Even Abbott has had to acknowledge, therefore, that the scandal has hurt him.

“The government has inevitably paid a price and I dare say there will be a little personal price for me but let’s not forget that, while Bronwyn has made some very serious mistakes, ultimately she was the one who paid the highest price,” Abbott said today.

Abbott’s comments underline how tricky the entitlements controversy is for sitting politicians. The public has a passionate hatred for political perks and rorts, and Parliamentary travel entitlements have long been an open sewer from whence a malodorous stench has drifted.

After all, you could argue that the “highest price” has been the one paid by taxpayers, who have funded all manner of helicopter flights, limousine rides and first class airline tickets.

As Paula Matthewson pointed out yesterday, “the culture of privilege among parliamentarians appears to be entrenched and in urgent need of addressing.” She observed that no fewer than 72 allegations of entitlement abuse have been lodged with the Department of Finance between August 2009 and June 2014.

Now Abbott has promised a review of the travel entitlements system. Not before time. A far simpler and more transparent process is required. No-one denies that politicians need to travel to represent their constituents. But when entitlements are abused in such an unabashed fashion, democracy itself is tarnished.

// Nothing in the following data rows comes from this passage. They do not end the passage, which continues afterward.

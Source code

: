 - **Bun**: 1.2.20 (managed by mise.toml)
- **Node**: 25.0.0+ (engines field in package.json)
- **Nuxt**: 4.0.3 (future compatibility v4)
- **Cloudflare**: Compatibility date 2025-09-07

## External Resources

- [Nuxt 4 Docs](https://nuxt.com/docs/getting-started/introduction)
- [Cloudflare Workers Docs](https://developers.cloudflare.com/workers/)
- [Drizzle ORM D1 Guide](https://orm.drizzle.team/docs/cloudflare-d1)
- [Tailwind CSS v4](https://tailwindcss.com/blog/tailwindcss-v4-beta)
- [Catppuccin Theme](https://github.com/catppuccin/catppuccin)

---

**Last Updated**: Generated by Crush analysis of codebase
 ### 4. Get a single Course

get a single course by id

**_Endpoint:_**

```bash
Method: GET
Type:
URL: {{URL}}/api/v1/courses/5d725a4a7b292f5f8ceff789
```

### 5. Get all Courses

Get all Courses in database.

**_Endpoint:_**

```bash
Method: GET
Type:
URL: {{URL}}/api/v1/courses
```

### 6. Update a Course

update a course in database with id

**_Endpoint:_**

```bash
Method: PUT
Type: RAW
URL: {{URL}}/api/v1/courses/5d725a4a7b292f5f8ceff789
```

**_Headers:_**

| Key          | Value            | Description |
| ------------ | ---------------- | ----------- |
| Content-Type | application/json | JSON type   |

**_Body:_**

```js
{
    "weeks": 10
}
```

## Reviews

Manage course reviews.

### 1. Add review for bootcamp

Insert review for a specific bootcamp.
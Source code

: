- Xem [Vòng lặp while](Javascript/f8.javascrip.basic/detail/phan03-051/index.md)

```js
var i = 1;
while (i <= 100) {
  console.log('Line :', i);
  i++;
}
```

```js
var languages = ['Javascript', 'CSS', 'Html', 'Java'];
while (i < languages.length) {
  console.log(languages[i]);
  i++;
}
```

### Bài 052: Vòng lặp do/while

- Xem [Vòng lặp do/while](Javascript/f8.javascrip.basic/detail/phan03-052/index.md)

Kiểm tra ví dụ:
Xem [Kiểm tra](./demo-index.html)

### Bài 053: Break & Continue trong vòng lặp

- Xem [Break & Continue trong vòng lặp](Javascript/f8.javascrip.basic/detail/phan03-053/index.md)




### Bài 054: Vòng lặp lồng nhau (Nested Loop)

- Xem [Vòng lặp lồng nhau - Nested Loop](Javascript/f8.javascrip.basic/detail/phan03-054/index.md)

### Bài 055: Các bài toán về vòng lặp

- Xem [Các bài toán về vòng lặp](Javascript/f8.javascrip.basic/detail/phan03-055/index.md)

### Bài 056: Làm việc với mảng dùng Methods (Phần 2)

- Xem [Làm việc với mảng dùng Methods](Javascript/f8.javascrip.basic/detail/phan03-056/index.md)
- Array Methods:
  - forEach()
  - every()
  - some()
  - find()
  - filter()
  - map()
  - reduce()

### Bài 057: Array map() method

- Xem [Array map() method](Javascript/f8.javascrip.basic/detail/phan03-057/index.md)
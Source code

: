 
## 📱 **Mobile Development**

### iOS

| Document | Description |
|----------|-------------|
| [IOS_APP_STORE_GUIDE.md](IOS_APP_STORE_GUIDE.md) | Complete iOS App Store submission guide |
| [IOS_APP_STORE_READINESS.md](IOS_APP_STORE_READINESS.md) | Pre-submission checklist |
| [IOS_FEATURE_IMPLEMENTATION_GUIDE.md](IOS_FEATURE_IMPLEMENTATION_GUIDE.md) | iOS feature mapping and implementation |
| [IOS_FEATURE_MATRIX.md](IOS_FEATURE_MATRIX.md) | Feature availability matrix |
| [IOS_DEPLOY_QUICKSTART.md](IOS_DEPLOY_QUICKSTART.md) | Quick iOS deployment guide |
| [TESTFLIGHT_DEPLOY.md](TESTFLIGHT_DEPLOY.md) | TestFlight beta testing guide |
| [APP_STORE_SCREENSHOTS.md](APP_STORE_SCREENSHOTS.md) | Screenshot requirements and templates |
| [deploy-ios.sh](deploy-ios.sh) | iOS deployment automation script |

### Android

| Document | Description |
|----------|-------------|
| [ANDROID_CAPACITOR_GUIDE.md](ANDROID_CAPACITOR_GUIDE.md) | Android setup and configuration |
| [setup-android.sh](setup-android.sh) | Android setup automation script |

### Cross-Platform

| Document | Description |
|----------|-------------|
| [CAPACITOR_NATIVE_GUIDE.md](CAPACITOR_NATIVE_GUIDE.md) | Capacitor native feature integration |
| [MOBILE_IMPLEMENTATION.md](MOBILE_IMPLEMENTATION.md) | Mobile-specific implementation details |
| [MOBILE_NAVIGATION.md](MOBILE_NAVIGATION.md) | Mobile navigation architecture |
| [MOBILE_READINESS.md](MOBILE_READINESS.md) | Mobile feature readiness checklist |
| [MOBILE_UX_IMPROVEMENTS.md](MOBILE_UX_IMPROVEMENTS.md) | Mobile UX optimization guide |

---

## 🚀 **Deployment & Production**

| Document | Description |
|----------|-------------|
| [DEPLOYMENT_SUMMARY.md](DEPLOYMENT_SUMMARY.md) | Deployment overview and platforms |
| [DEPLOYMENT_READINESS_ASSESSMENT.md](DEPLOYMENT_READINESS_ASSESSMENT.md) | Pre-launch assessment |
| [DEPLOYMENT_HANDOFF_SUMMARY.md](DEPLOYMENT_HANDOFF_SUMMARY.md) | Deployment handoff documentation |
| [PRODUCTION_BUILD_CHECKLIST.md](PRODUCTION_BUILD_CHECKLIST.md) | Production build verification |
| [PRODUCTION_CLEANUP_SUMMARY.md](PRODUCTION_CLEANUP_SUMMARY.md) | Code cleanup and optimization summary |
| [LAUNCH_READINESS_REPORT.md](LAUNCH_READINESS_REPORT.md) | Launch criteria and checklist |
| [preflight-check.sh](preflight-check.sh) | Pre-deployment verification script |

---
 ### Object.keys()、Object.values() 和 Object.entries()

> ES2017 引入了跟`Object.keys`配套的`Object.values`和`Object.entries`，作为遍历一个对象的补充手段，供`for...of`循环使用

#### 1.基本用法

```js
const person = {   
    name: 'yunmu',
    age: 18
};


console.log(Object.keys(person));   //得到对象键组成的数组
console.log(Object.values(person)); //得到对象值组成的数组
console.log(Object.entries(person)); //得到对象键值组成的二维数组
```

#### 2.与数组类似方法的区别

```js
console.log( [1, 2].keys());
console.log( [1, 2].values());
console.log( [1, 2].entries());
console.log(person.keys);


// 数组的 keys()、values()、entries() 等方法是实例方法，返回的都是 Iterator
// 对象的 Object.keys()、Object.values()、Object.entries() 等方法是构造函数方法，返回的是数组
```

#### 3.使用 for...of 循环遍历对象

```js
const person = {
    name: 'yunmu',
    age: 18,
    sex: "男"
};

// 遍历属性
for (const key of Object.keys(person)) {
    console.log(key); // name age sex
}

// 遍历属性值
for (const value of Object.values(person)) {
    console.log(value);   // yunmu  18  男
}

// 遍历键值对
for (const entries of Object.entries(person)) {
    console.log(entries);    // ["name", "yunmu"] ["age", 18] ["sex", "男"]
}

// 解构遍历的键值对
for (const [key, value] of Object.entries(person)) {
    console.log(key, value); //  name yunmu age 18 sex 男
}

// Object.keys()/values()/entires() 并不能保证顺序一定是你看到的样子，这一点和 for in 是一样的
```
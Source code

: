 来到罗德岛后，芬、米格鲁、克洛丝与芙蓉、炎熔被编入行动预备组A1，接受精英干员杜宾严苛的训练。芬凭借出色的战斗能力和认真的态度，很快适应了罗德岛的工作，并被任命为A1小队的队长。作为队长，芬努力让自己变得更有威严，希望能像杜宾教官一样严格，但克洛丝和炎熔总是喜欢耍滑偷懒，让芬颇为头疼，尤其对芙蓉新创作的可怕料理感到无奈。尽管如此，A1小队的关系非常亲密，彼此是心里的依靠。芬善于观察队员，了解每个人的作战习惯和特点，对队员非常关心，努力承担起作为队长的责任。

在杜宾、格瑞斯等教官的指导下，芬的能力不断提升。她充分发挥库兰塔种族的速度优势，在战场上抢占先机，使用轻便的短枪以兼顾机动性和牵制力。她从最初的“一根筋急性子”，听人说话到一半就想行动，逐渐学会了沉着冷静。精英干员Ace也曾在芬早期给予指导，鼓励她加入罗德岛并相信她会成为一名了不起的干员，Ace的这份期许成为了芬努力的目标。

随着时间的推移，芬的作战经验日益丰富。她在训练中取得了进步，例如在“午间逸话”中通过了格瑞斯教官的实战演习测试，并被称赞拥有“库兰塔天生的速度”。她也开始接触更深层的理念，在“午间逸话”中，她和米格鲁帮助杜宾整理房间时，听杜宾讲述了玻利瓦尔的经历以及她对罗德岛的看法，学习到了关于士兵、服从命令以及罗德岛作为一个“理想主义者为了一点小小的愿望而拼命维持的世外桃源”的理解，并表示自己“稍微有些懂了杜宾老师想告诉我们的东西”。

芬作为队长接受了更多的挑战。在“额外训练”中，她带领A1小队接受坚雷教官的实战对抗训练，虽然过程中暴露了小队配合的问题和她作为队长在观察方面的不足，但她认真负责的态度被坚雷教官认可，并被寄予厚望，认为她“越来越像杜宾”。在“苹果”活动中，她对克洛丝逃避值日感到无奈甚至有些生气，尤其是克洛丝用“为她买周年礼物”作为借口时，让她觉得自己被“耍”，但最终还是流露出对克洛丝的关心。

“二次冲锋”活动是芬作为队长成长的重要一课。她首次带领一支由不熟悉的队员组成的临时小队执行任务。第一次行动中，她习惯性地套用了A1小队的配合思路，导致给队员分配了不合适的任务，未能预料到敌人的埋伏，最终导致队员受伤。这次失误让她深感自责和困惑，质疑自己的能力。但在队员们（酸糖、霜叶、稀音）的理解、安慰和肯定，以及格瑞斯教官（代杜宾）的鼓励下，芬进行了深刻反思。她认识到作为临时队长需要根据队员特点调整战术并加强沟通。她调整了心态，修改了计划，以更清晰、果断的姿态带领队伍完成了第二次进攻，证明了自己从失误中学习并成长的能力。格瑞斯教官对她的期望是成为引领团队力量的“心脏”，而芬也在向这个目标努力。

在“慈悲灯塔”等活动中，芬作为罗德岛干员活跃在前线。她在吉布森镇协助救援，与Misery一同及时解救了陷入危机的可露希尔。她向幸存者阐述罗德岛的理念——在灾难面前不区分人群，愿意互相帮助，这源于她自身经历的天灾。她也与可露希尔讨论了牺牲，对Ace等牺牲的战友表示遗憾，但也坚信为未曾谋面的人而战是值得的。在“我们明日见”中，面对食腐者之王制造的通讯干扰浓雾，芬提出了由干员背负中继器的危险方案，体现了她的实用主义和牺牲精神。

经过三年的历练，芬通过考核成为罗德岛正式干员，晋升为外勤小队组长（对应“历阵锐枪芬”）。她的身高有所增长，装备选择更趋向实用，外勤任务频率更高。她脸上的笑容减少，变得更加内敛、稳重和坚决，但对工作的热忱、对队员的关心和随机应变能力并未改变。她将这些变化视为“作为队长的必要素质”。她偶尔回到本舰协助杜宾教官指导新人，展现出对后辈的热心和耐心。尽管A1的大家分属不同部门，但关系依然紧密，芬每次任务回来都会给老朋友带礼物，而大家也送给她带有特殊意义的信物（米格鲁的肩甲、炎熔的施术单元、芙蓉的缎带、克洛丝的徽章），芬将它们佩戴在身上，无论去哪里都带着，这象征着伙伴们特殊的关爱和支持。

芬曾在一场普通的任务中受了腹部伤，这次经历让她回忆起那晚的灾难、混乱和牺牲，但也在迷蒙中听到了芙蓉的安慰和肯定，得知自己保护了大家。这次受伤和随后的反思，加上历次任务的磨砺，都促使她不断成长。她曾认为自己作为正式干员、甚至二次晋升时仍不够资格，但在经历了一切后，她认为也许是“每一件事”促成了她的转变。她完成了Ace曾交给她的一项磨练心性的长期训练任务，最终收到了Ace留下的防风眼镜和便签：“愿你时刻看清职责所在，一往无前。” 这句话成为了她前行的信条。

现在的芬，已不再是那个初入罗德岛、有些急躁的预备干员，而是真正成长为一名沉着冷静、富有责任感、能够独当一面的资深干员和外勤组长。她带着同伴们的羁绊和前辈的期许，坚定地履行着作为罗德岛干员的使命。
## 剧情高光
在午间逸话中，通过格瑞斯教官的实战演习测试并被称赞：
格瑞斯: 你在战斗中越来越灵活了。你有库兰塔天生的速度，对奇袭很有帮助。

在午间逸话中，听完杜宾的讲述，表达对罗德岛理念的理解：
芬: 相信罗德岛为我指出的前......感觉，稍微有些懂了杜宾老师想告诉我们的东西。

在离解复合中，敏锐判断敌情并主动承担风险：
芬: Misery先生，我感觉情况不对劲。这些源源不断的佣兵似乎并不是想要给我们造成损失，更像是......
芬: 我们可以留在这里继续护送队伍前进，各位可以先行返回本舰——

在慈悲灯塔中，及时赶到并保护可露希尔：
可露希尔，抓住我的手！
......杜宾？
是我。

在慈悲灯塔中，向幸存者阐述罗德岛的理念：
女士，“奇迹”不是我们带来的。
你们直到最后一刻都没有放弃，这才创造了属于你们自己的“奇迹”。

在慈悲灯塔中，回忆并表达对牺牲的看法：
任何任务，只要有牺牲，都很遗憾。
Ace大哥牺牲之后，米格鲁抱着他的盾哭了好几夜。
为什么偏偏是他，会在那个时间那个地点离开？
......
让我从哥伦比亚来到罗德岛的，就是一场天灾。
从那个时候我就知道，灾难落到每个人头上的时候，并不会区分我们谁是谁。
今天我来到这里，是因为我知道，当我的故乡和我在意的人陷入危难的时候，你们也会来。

The Bishop imbroglio also highlights some uncomfortable patterns in Tony Abbott’s leadership: his listless crisis management, his reflexive loyalty to under-performing colleagues, and the lack of a concrete re-election agenda.

Abbott was in South Australia this week, promising new frigates would be built in Adelaide’s shipyards. But the announcement only served to highlight the running sore of the government’s procrastination on future submarines. South Australians want them built in South Australia, and the Coalition promised to do so before the election. Since winning office, the government has instead refused to sign any contracts, hinting they’ll be built in Japan instead.

Worse, even after Bishop’s resignation, the travel scandal overshadowed the frigates announcement. As a result, the government has missed out on much of the positive media coverage it would normally have expected from such a big spending announcement.

But what is the Abbott government’s agenda, beyond frigates? The terror scare has demonstrably failed. The budget, supposedly such a boon to small business, has largely been forgotten. The government has signed a new free trade deal with China, but the public doesn’t much like free trade deals anyway.

The candidates for further reforms don’t look promising. Tax reform seems off the table. The Coalition would like to have a go at industrial relations, but realises how risky that would be.

In a similar situation in his first term, John Howard gambled big on a sweeping reform to Australia’s taxation system: the GST. Few believe Tony Abbott has the courage to try something like that.

The next federal election is perhaps only 14 months away. If Abbott has a positive agenda for his second term, now is the time to unveil it.

The good ship Coalition is therefore adrift. There are doubts about the judgment of the captain, and the crew is increasingly restless. There could be more heavy weather ahead.

Ben Eltham is New Matilda's National Affairs Correspondent.